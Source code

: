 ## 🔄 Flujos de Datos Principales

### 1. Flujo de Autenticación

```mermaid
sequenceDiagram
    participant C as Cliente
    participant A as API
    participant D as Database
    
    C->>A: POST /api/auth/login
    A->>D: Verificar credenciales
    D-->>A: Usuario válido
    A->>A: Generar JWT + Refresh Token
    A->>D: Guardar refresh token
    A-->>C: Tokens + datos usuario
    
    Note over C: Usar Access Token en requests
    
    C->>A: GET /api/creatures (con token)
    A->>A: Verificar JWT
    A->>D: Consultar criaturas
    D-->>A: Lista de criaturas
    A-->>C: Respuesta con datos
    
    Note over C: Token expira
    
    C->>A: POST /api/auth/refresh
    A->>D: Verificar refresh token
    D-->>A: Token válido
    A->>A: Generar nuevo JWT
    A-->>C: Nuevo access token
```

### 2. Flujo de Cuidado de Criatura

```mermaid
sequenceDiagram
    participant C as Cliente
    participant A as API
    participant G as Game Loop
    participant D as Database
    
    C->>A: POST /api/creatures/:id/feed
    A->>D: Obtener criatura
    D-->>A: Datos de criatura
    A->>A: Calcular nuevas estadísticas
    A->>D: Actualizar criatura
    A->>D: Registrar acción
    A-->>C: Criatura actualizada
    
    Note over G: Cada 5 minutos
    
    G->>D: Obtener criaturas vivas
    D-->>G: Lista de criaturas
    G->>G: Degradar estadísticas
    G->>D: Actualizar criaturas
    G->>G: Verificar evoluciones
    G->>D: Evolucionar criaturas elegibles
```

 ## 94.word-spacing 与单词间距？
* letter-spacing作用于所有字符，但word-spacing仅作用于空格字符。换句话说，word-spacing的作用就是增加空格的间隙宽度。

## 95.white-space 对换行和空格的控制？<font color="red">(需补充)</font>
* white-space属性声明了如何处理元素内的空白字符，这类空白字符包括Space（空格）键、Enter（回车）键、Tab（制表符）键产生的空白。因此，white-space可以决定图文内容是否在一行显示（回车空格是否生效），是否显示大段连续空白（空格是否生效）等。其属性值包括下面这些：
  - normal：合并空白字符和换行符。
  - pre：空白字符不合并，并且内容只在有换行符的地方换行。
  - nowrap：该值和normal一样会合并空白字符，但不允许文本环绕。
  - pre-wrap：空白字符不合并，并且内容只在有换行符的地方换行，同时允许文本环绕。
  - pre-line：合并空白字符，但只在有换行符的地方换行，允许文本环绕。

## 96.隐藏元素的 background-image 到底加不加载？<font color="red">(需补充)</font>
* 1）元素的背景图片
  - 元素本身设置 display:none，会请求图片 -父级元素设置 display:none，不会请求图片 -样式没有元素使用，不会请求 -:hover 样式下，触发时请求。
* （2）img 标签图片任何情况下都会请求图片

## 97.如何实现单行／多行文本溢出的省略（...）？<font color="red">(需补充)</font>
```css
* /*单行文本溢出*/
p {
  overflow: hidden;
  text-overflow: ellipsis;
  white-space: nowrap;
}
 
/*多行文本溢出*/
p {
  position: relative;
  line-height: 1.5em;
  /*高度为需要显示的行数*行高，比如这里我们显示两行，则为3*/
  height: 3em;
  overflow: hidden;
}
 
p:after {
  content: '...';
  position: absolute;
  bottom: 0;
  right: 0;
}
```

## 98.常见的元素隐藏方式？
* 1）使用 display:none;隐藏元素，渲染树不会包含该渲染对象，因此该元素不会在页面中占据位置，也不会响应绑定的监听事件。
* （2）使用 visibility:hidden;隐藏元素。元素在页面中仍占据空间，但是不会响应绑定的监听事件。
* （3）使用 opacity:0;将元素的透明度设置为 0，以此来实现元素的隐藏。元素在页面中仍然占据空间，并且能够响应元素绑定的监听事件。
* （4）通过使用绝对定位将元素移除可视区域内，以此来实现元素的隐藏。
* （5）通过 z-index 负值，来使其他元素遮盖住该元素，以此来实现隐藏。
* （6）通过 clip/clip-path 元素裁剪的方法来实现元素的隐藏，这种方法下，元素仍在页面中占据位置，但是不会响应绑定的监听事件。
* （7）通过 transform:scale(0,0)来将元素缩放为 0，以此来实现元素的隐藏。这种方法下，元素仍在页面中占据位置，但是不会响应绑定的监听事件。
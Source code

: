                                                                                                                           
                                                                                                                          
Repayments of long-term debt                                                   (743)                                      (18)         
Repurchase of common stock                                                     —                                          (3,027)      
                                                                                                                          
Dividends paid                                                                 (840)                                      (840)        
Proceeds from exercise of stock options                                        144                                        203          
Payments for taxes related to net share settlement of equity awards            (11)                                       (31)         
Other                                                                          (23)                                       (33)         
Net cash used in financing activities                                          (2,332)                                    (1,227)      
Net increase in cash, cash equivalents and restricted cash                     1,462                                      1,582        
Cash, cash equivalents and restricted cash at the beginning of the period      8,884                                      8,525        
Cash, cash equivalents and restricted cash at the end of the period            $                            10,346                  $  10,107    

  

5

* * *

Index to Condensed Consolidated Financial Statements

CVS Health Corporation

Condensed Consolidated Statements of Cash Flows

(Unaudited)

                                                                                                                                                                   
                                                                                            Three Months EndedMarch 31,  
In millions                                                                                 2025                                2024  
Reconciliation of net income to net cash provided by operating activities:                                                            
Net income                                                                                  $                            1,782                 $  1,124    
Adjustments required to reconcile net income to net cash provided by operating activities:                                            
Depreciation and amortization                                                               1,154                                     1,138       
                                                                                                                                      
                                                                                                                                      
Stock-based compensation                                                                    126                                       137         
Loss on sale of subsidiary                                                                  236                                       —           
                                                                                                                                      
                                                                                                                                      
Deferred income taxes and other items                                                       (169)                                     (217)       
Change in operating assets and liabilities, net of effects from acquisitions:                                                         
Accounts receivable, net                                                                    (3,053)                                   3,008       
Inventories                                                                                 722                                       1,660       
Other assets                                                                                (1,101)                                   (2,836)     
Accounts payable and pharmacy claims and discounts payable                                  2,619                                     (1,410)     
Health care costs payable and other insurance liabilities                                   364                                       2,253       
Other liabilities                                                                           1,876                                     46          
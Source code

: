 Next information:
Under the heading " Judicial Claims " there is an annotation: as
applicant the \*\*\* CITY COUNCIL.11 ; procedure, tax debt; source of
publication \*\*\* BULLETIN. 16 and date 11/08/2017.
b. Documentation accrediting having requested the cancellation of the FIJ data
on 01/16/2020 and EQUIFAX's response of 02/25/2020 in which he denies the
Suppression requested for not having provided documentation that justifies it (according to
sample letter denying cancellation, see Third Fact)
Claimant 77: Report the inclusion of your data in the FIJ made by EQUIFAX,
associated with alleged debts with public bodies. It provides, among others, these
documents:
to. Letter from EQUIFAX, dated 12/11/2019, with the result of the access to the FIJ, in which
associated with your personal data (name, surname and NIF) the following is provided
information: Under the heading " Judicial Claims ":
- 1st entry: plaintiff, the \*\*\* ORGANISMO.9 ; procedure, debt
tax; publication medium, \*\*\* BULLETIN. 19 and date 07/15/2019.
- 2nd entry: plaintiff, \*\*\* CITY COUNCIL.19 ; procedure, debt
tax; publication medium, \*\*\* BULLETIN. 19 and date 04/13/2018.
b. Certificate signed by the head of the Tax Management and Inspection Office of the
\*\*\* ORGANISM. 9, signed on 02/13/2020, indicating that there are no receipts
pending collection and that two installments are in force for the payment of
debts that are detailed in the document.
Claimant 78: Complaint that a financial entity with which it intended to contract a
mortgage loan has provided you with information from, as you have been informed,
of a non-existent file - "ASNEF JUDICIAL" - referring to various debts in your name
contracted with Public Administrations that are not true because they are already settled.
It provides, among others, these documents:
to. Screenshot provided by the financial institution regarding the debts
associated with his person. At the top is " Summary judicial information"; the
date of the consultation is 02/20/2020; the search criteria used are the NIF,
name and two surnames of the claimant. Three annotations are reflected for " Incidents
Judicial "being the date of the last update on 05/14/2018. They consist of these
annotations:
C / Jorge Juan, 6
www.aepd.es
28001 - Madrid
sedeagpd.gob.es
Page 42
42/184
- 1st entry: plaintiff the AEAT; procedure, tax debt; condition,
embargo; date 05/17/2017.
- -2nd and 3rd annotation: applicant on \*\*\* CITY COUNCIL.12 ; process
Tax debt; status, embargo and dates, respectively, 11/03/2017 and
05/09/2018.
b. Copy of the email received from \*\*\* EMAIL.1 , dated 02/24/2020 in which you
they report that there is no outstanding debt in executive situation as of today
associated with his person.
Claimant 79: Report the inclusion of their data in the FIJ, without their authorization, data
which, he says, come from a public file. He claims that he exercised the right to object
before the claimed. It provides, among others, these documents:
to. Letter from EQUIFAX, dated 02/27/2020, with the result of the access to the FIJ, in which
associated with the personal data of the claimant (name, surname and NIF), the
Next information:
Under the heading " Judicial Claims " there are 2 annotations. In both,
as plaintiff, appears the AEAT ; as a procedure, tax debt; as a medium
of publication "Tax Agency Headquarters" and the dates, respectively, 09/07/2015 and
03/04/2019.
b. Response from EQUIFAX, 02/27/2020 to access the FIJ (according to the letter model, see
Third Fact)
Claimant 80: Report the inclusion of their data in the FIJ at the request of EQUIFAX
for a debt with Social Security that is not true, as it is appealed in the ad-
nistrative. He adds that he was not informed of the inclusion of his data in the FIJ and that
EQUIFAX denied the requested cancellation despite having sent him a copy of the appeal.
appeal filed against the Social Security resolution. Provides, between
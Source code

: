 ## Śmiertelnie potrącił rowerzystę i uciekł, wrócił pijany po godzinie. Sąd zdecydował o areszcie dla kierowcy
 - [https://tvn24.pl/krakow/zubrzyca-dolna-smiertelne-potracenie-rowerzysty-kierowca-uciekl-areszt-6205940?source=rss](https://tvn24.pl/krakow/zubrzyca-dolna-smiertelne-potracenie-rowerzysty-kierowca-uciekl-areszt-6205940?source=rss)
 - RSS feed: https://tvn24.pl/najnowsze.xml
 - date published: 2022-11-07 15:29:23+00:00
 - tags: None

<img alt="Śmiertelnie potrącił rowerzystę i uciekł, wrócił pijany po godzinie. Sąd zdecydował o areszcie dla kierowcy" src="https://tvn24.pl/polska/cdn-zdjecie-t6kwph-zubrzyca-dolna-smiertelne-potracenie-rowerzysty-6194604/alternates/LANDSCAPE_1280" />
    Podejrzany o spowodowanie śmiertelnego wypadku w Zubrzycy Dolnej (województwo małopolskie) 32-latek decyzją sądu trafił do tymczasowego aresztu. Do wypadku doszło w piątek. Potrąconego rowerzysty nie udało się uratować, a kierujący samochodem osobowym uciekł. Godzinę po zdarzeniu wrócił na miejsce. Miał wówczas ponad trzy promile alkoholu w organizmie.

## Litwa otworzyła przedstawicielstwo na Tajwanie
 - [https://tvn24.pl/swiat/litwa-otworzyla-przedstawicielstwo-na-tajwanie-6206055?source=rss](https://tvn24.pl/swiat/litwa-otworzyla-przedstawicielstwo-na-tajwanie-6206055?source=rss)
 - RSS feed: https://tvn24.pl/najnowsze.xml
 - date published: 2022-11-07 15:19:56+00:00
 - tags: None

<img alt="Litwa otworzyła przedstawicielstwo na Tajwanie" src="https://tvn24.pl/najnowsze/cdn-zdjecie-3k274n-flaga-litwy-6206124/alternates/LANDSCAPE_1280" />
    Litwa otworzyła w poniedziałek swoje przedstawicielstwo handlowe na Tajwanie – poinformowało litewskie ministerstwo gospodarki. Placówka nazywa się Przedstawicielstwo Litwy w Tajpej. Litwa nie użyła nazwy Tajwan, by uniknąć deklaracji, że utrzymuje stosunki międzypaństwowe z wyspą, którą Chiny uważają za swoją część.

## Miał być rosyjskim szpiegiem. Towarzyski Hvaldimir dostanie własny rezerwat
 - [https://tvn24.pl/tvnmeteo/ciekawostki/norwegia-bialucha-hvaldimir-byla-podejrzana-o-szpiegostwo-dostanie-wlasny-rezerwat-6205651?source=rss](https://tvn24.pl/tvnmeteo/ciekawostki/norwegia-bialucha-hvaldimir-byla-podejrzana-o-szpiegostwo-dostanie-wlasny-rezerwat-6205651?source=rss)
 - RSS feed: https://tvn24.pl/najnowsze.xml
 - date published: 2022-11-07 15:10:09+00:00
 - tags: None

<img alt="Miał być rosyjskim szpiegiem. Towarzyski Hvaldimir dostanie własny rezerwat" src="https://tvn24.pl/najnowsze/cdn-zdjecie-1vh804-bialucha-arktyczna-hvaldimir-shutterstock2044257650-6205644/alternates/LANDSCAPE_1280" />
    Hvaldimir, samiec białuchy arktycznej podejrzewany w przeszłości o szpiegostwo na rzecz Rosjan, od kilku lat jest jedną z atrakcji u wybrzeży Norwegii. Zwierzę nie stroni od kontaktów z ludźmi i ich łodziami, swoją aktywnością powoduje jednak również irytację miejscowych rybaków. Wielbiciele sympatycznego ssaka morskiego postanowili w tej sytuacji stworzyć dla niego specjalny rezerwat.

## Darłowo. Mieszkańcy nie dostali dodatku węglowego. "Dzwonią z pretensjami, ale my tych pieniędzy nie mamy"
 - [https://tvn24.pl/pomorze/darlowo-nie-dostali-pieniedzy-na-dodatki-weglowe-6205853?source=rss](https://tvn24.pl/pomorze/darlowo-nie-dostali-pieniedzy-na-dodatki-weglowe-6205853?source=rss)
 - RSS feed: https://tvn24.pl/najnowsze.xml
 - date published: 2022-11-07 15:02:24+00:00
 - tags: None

WHAT TO DO
Your answer must consist solely of the lines above between the line holding "b. Documentation accrediting" and the line holding "and date 07/15/2019.", inclusive, copied exactly.

ANSWER TO THE EXERCISE
b. Documentation accrediting having requested the cancellation of the FIJ data
on 01/16/2020 and EQUIFAX's response of 02/25/2020 in which he denies the
Suppression requested for not having provided documentation that justifies it (according to
sample letter denying cancellation, see Third Fact)
Claimant 77: Report the inclusion of your data in the FIJ made by EQUIFAX,
associated with alleged debts with public bodies. It provides, among others, these
documents:
to. Letter from EQUIFAX, dated 12/11/2019, with the result of the access to the FIJ, in which
associated with your personal data (name, surname and NIF) the following is provided
information: Under the heading " Judicial Claims ":
- 1st entry: plaintiff, the \*\*\* ORGANISMO.9 ; procedure, debt
tax; publication medium, \*\*\* BULLETIN. 19 and date 07/15/2019.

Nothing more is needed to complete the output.